Foi assim que uma "fonte familiarizada com o pensamento saudita" classificou o acordo, segundo a Reuters. O documento fornece um "menu" para que cada país siga o seu próprio caminho para a transição energética, disse essa fonte. Essa era uma das críticas feitas pelos analistas quando foi divulgada a primeira versão do documento, considerada inaceitável por muitos, incluindo os Estados Unidos e a União Europeia: "Não apresenta um mapa para a neutralidade climática, deixa que cada um escolha o caminho que quiser”, comentou na segunda-feira David Waskow, do World Resources Institute.
Ver o copo meio cheio
Também houve quem visse o copo meio cheio, ou seja, preferisse enaltecer os avanços que, apesar de tudo, este acordo representa. O secretário-geral das Nações Unidas, António Guterres, sublinhou que a declaração reconhece, “pela primeira vez”, a necessidade de abandonar os combustíveis fósseis "depois de muitos anos em que o debate sobre esta questão esteve bloqueado”.
“A ciência diz-nos que é impossível limitar o aquecimento global a 1,5 graus sem eliminar gradualmente todos os combustíveis fósseis dentro de um prazo compatível com este limite. Este facto foi reconhecido por uma coligação crescente e diversificada de países”, afirmou Guterres, citado pela Lusa.
O acordo global da COP28 reafirma “claramente” a necessidade imperativa de limitar o aumento da temperatura global a 1,5 graus Celsius, exigindo reduções drásticas das emissões globais de gases com efeito de estufa, disse Guterres após a adopção do documento no plenário da cimeira.

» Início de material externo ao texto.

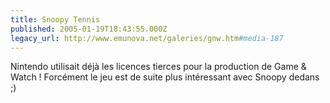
 ```yaml
---
title: Snoopy Tennis
published: 2005-01-19T18:43:55.000Z
legacy_url: http://www.emunova.net/galeries/gnw.htm#media-187
---
```

Nintendo utilisait déjà les licences tierces pour la production de Game & Watch ! Forcément le jeu est de suite plus intéressant avec Snoopy dedans ;)
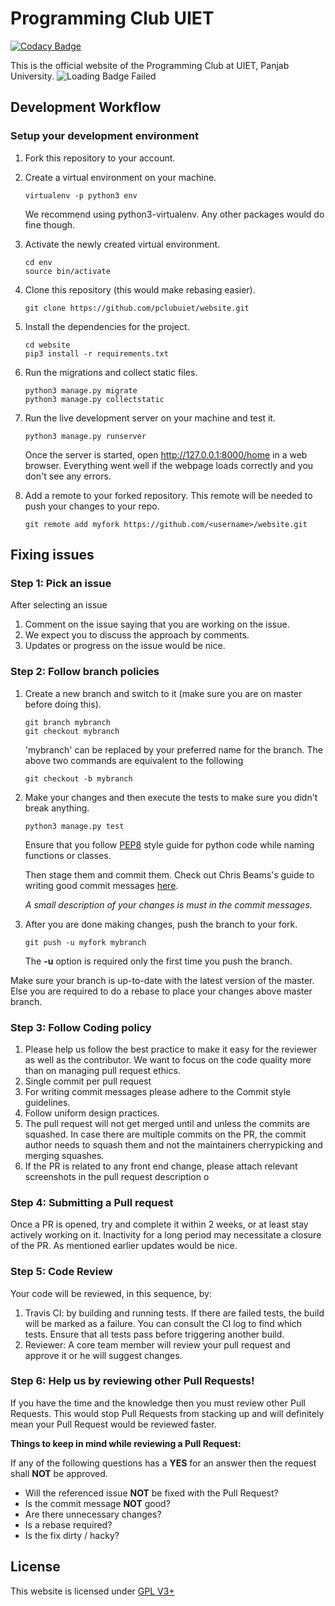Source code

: # Programming Club UIET

[![Codacy Badge](https://api.codacy.com/project/badge/Grade/e745e9b4af624b4684559e8fc1e95697)](https://www.codacy.com/app/divyam3897/website?utm_source=github.com&utm_medium=referral&utm_content=pclubuiet/website&utm_campaign=badger)

This is the official website of the Programming Club at UIET, Panjab University. ![Loading Badge Failed](https://travis-ci.org/pclubuiet/website.svg?branch=master)
## Development Workflow

### Setup your development environment
1. Fork this repository to your account.

2. Create a virtual environment on your machine. 
    ```
    virtualenv -p python3 env
    ```
    We recommend using python3-virtualenv. Any other packages would do fine though.

3. Activate the newly created virtual environment.
    ```
    cd env
    source bin/activate
    ```

4. Clone this repository (this would make rebasing easier).
    ```
    git clone https://github.com/pclubuiet/website.git
    ```
    
5. Install the dependencies for the project.
    ```
    cd website
    pip3 install -r requirements.txt
    ```
    
6. Run the migrations and collect static files.
    ```
    python3 manage.py migrate
    python3 manage.py collectstatic
    ```
    
7. Run the live development server on your machine and test it.
    ```
    python3 manage.py runserver
    ```
    Once the server is started, open http://127.0.0.1:8000/home in a web browser.
    Everything went well if the webpage loads correctly and you don't see any errors.
    
8. Add a remote to your forked repository. This remote will be needed to push your changes to your repo.
    ```
    git remote add myfork https://github.com/<username>/website.git
    ```
## Fixing issues
### Step 1: Pick an issue
After selecting an issue
1. Comment on the issue saying that you are working on the issue.
2. We expect you to discuss the approach by comments.
3. Updates or progress on the issue would be nice.

### Step 2: Follow branch policies
1. Create a new branch and switch to it (make sure you are on master before doing this).
    ```
    git branch mybranch
    git checkout mybranch
    ```
    'mybranch' can be replaced by your preferred name for the branch.
    The above two commands are equivalent to the following
    ```
    git checkout -b mybranch
    ```

2. Make your changes and then execute the tests to make sure you didn't break anything.

    ```
    python3 manage.py test
    ```
    Ensure that you follow [PEP8](https://www.python.org/dev/peps/pep-0008/#descriptive-naming-styles) style guide for python code while naming functions or classes.

    Then stage them and commit them.
    Check out Chris Beams's guide to writing good commit messages [here](https://chris.beams.io/posts/git-commit/).

    *A small description of your changes is must in the commit messages.* 

3. After you are done making changes, push the branch to your fork.
    ```
    git push -u myfork mybranch
    ```
    The **-u** option is required only the first time you push the branch.

 Make sure your branch is up-to-date with the latest version of the master. Else you are required to do a rebase to place your changes above master branch.

### Step 3: Follow Coding policy

 1. Please help us follow the best practice to make it easy for the reviewer as well as the contributor. We want to focus on the code quality more than on managing pull request ethics.
 2. Single commit per pull request
 3. For writing commit messages please adhere to the Commit style guidelines.
 4. Follow uniform design practices.
 5. The pull request will not get merged until and unless the commits are squashed. In case there are multiple commits on the PR, the commit author needs to squash them and not the maintainers cherrypicking and merging squashes.
 6. If the PR is related to any front end change, please attach relevant screenshots in the pull request description
o
### Step 4: Submitting a Pull request
Once a PR is opened, try and complete it within 2 weeks, or at least stay actively working on it. Inactivity for a long period may necessitate a closure of the PR. As mentioned earlier updates would be nice.

### Step 5: Code Review

Your code will be reviewed, in this sequence, by:

1. Travis CI: by building and running tests. If there are failed tests, the build will be marked as a failure. You can consult the CI log to find which tests. Ensure that all tests pass before triggering another build.
2. Reviewer: A core team member will review your pull request and approve it or he will suggest changes.

### Step 6: Help us by reviewing other Pull Requests!
If you have the time and the knowledge then you must review other Pull Requests. This would stop Pull Requests from stacking up and will definitely mean your Pull Request would be reviewed faster.

**Things to keep in mind while reviewing a Pull Request:**

If any of the following questions has a **YES** for an answer then the request shall **NOT** be approved.
* Will the referenced issue **NOT** be fixed with the Pull Request?
* Is the commit message **NOT** good?
* Are there unnecessary changes?
* Is a rebase required?
* Is the fix dirty / hacky?

## License

This website is licensed under [GPL V3+](https://www.gnu.org/licenses/gpl-3.0.fr.html)
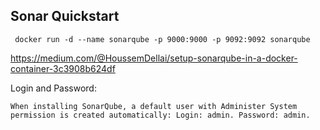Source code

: ## Sonar Quickstart
```
 docker run -d --name sonarqube -p 9000:9000 -p 9092:9092 sonarqube
```

https://medium.com/@HoussemDellai/setup-sonarqube-in-a-docker-container-3c3908b624df

Login and Password:
```
When installing SonarQube, a default user with Administer System permission is created automatically: Login: admin. Password: admin.
```
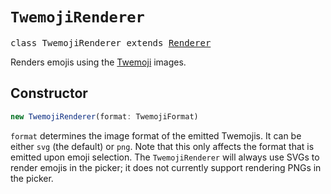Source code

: # `TwemojiRenderer`

<pre>
class TwemojiRenderer extends <a href="../../picmo/classes/renderer">Renderer</a>
</pre>

Renders emojis using the [Twemoji](https://twemoji.twitter.com/) images.

## Constructor

```javascript
new TwemojiRenderer(format: TwemojiFormat)
```

`format` determines the image format of the emitted Twemojis. It can be either `svg` (the default) or `png`. Note that this only affects the format that is emitted upon emoji selection. The `TwemojiRenderer` will always use SVGs to render emojis in the picker; it does not currently support rendering PNGs in the picker.
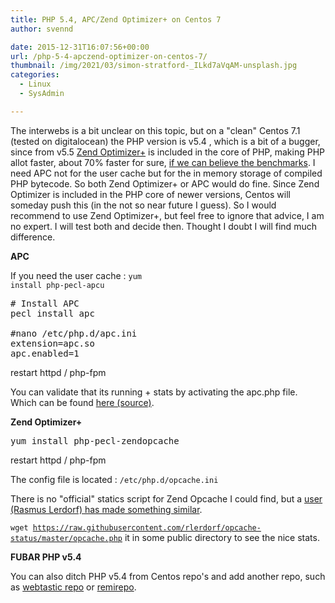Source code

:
 ```yaml
---
title: PHP 5.4, APC/Zend Optimizer+ on Centos 7
author: svennd

date: 2015-12-31T16:07:56+00:00
url: /php-5-4-apczend-optimizer-on-centos-7/
thumbnail: /img/2021/03/simon-stratford-_ILkd7aVqAM-unsplash.jpg
categories:
  - Linux
  - SysAdmin

---
```

The interwebs is a bit unclear on this topic, but on a "clean" Centos 7.1 (tested on digitalocean) the PHP version is v5.4 , which is a bit of a bugger, since from v5.5 [Zend Optimizer+][1] is included in the core of PHP, making PHP allot faster, about 70% faster for sure, [if we can believe the benchmarks][2]. I need APC not for the user cache but for the in memory storage of compiled PHP bytecode. So both Zend Optimizer+ or APC would do fine. Since Zend Optimizer is included in the PHP core of newer versions, Centos will someday push this (in the not so near future I guess). So I would recommend to use Zend Optimizer+, but feel free to ignore that advice, I am no expert. I will test both and decide then. Thought I doubt I will find much difference.

**APC**

If you need the user cache : <code class="EnlighterJSRAW" data-enlighter-language="null">yum install php-pecl-apcu</code>

<pre class="EnlighterJSRAW" data-enlighter-linenumbers="false"># Install APC
pecl install apc

#nano /etc/php.d/apc.ini
extension=apc.so
apc.enabled=1
</pre>

restart httpd / php-fpm

You can validate that its running + stats by activating the apc.php file. Which can be found [here (source)][3].

**Zend Optimizer+**

<pre>yum install php-pecl-zendopcache</pre>

restart httpd / php-fpm

The config file is located : <code class="EnlighterJSRAW" data-enlighter-language="null">/etc/php.d/opcache.ini</code>

There is no "official" statics script for Zend Opcache I could find, but a [user (Rasmus Lerdorf) has made something similar][4].

<code class="EnlighterJSRAW" data-enlighter-language="null">wget https://raw.githubusercontent.com/rlerdorf/opcache-status/master/opcache.php</code> it in some public directory to see the nice stats.

**FUBAR PHP v5.4**

You can also ditch PHP v5.4 from Centos repo's and add another repo, such as [webtastic repo][5] or [remirepo][6].

 [1]: https://wiki.php.net/rfc/optimizerplus
 [2]: https://docs.google.com/spreadsheets/d/1SywM4I91Cf4gyRniPlc7LML7Tc5ikZjzEjYUt04z_mY/edit#gid=0
 [3]: http://git.php.net/?p=pecl/caching/apc.git;a=blob_plain;f=apc.php;hb=HEAD
 [4]: https://github.com/rlerdorf/opcache-status
 [5]: https://webtatic.com
 [6]: http://blog.remirepo.net/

“Quero dizer que a saída dos combustíveis fósseis é inevitável, gostem ou não. Esperemos que não chegue tarde demais”, sublinhou Guterres, acrescentando que "o mundo não pode permitir-se atrasos, indecisões ou meias medidas”.
O ministro do Ambiente canadiano, Steven Guilbeault, acredita que o texto final oferece "oportunidades para acções de curto prazo" e impulsiona "uma transição segura, acessível, limpa, compatível com 1,5 graus Celsius [limite ambicionado pelo Acordo de Paris]. "O texto tem compromissos inovadores sobre energia renovável, eficiência energética e transição para o fim dos combustíveis fósseis", referiu Guilbeault, citado pela Reuters.

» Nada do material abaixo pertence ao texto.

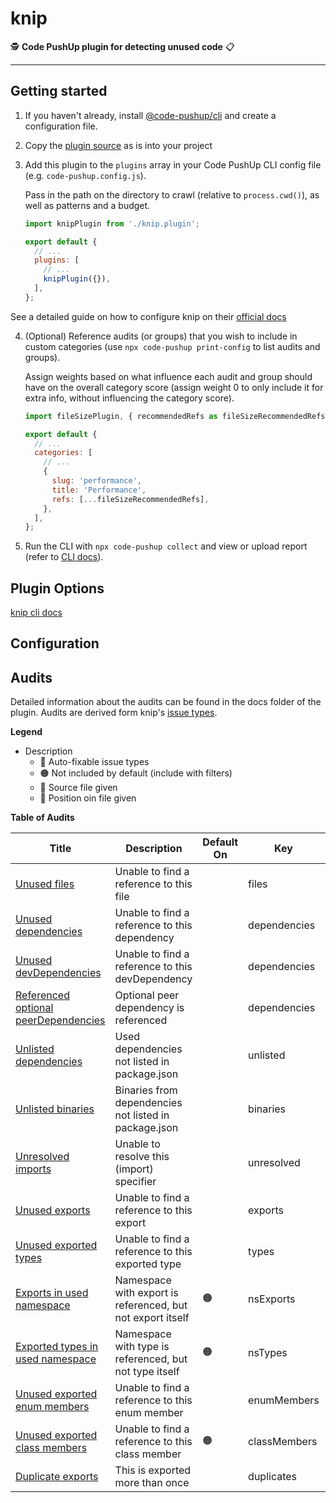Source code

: # knip

🕵️ **Code PushUp plugin for detecting unused code** 📋

---

## Getting started

1. If you haven't already, install [@code-pushup/cli](../cli/README.md) and create a configuration file.

2. Copy the [plugin source](../file-size) as is into your project

3. Add this plugin to the `plugins` array in your Code PushUp CLI config file (e.g. `code-pushup.config.js`).

   Pass in the path on the directory to crawl (relative to `process.cwd()`), as well as patterns and a budget.

   ```js
   import knipPlugin from './knip.plugin';

   export default {
     // ...
     plugins: [
       // ...
       knipPlugin({}),
     ],
   };
   ```

See a detailed guide on how to configure knip on their [official docs](https://knip.dev/guides/handling-issues)

4. (Optional) Reference audits (or groups) that you wish to include in custom categories (use `npx code-pushup print-config` to list audits and groups).

   Assign weights based on what influence each audit and group should have on the overall category score (assign weight 0 to only include it for extra info, without influencing the category score).

   ```js
   import fileSizePlugin, { recommendedRefs as fileSizeRecommendedRefs } from './file-size.plugin';

   export default {
     // ...
     categories: [
       // ...
       {
         slug: 'performance',
         title: 'Performance',
         refs: [...fileSizeRecommendedRefs],
       },
     ],
   };
   ```

5. Run the CLI with `npx code-pushup collect` and view or upload report (refer to [CLI docs](../cli/README.md)).

## Plugin Options

[knip cli docs](https://knip.dev/reference/cli)

## Configuration

## Audits

Detailed information about the audits can be found in the docs folder of the plugin.
Audits are derived form knip's [issue types](https://knip.dev/reference/issue-types).

**Legend**

- Description
  - 🔧 Auto-fixable issue types
  - 🟠 Not included by default (include with filters)
  - 📄 Source file given
  - 📍 Position oin file given

**Table of Audits**

| Title                                                                                        | Description                                                | Default On | Key          | Source | Position | Fixable |
| -------------------------------------------------------------------------------------------- | ---------------------------------------------------------- | ---------- | ------------ | ------ | -------- | ------- |
| [Unused files](./docs/unused-files.audit.md)                                                 | Unable to find a reference to this file                    |            | files        | 📄     |          |         |
| [Unused dependencies](./docs/unused-dependencies.audit.md)                                   | Unable to find a reference to this dependency              |            | dependencies |        |          | 🔧      |
| [Unused devDependencies](./docs/unused-devDependencies.audit.md)                             | Unable to find a reference to this devDependency           |            | dependencies |        |          | 🔧      |
| [Referenced optional peerDependencies](./docs/referenced-optional-peerDependencies.audit.md) | Optional peer dependency is referenced                     |            | dependencies | 📄     | 📍       |         |
| [Unlisted dependencies](./docs/unlisted-dependencies.audit.md)                               | Used dependencies not listed in package.json               |            | unlisted     | 📄     | 📍       |         |
| [Unlisted binaries](./docs/unlisted-binaries.audit.md)                                       | Binaries from dependencies not listed in package.json      |            | binaries     | 📄     | 📍       |         |
| [Unresolved imports](./docs/unresolved-imports.audit.md)                                     | Unable to resolve this (import) specifier                  |            | unresolved   | 📄     | 📍       |         |
| [Unused exports](./docs/unused-exports.audit.md)                                             | Unable to find a reference to this export                  |            | exports      | 📄     | 📍       | 🔧      |
| [Unused exported types](./docs/unused-exported-types.audit.md)                               | Unable to find a reference to this exported type           |            | types        | 📄     | 📍       | 🔧      |
| [Exports in used namespace](./docs/exports-in-used-namespace.audit.md)                       | Namespace with export is referenced, but not export itself | 🟠         | nsExports    | 📄     | 📍       |         |
| [Exported types in used namespace](./docs/exported-types-in-used-namespace.audit.md)         | Namespace with type is referenced, but not type itself     | 🟠         | nsTypes      | 📄     | 📍       |         |
| [Unused exported enum members](./docs/unused-exported-enum-members.audit.md)                 | Unable to find a reference to this enum member             |            | enumMembers  | 📄     | 📍       |         |
| [Unused exported class members](./docs/unused-exported-class-members.audit.md)               | Unable to find a reference to this class member            | 🟠         | classMembers | 📄     | 📍       |         |
| [Duplicate exports](./docs/duplicate-exports.audit.md)                                       | This is exported more than once                            |            | duplicates   | 📄     | 📍       |         |
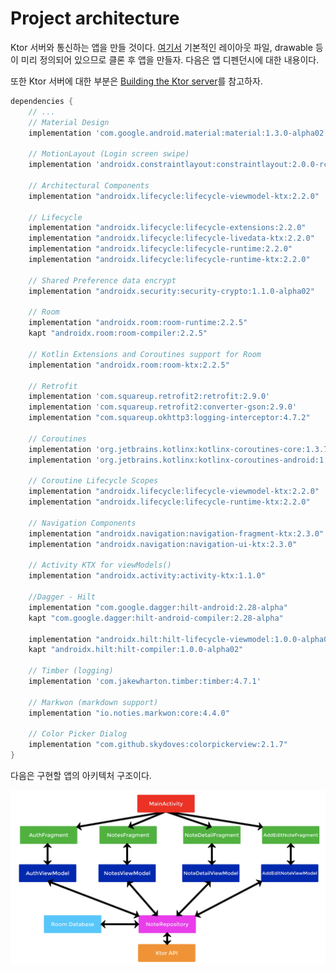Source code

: # Project architecture

Ktor 서버와 통신하는 앱을 만들 것이다. [여기서](https://github.com/philipplackner/KtorNoteApp/tree/InitialNoteAppSetup) 기본적인 레이아웃 파일,
drawable 등이 미리 정의되어 있으므로 클론 후 앱을 만들자. 다음은 앱 디펜던시에 대한 내용이다.

또한 Ktor 서버에 대한 부분은 [Building the Ktor server](https://github.com/beomsu317/study/tree/main/contents/ktor/example/powerful-kotlin-rest-apis-with-ktor)를 참고하자. 

```groovy
dependencies {
    // ...
    // Material Design
    implementation 'com.google.android.material:material:1.3.0-alpha02'

    // MotionLayout (Login screen swipe)
    implementation 'androidx.constraintlayout:constraintlayout:2.0.0-rc1'

    // Architectural Components
    implementation "androidx.lifecycle:lifecycle-viewmodel-ktx:2.2.0"

    // Lifecycle
    implementation "androidx.lifecycle:lifecycle-extensions:2.2.0"
    implementation "androidx.lifecycle:lifecycle-livedata-ktx:2.2.0"
    implementation "androidx.lifecycle:lifecycle-runtime:2.2.0"
    implementation "androidx.lifecycle:lifecycle-runtime-ktx:2.2.0"

    // Shared Preference data encrypt
    implementation "androidx.security:security-crypto:1.1.0-alpha02"

    // Room
    implementation "androidx.room:room-runtime:2.2.5"
    kapt "androidx.room:room-compiler:2.2.5"

    // Kotlin Extensions and Coroutines support for Room
    implementation "androidx.room:room-ktx:2.2.5"

    // Retrofit
    implementation 'com.squareup.retrofit2:retrofit:2.9.0'
    implementation 'com.squareup.retrofit2:converter-gson:2.9.0'
    implementation "com.squareup.okhttp3:logging-interceptor:4.7.2"

    // Coroutines
    implementation 'org.jetbrains.kotlinx:kotlinx-coroutines-core:1.3.7'
    implementation 'org.jetbrains.kotlinx:kotlinx-coroutines-android:1.3.5'

    // Coroutine Lifecycle Scopes
    implementation "androidx.lifecycle:lifecycle-viewmodel-ktx:2.2.0"
    implementation "androidx.lifecycle:lifecycle-runtime-ktx:2.2.0"

    // Navigation Components
    implementation "androidx.navigation:navigation-fragment-ktx:2.3.0"
    implementation "androidx.navigation:navigation-ui-ktx:2.3.0"

    // Activity KTX for viewModels()
    implementation "androidx.activity:activity-ktx:1.1.0"

    //Dagger - Hilt
    implementation "com.google.dagger:hilt-android:2.28-alpha"
    kapt "com.google.dagger:hilt-android-compiler:2.28-alpha"

    implementation "androidx.hilt:hilt-lifecycle-viewmodel:1.0.0-alpha02"
    kapt "androidx.hilt:hilt-compiler:1.0.0-alpha02"

    // Timber (logging)
    implementation 'com.jakewharton.timber:timber:4.7.1'

    // Markwon (markdown support)
    implementation "io.noties.markwon:core:4.4.0"

    // Color Picker Dialog
    implementation "com.github.skydoves:colorpickerview:2.1.7"
}
```

다음은 구현할 앱의 아키텍처 구조이다.

<div align="center">
<img src="img/part-01/architecture.png">
</div>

Reacções na União Europeia
Do lado da União Europeia, que faz parte da aliança de Estados que defende a saída dos combustíveis fósseis, as reacções também foram positivas. “O mundo acaba de adoptar uma decisão histórica na COP28 para pôr marcha uma transição irreversível e acelerada que nos afaste dos combustíveis fósseis”, disse, no X (ex-Twitter), o comissário europeu com a pasta do Clima, Wopke Hoekstra.
Duarte Cordeiro, o ministro do Ambiente e da Acção Climática de Portugal, mostrou-se satisfeito com o resultado, acreditando que a reformulação da linguagem no texto final do acordo traduz a ideia de eliminação gradual do petróleo e do gás.
“Há uma linguagem [sobre o] fim dos fósseis. Há a linguagem do transitioning away, portanto, afastar-nos dos combustíveis fósseis - que na nossa interpretação, vale tanto como a linguagem do phasing out [ou seja, eliminar gradualmente]. Sabemos que, diplomaticamente, às vezes há a capacidade bloquear determinadas expressões, mas nós assumimos na União Europeia que o transitioning away é sair da era dos combustíveis fósseis”, afirmou ao PÚBLICO Duarte Cordeiro.
“Feito!!! Acordo mostra que Paris está vivo e podemos ir mais além!”, disse, enfaticamente a ministra do Ambiente da Espanha, Teresa Ribera, que conduziu as negociações por parte do Conselho Europeu, partilhando um vídeo do momento em que o plenário irrompeu numa ovação em pé, após aprovado o documento.
“Estamos aqui num país petrolífero, rodeados por países petrolíferos, e tomámos a decisão de nos afastarmos do petróleo e do gás”, afirmou o ministro do clima e da energia da Dinamarca, Dan Jorgensen.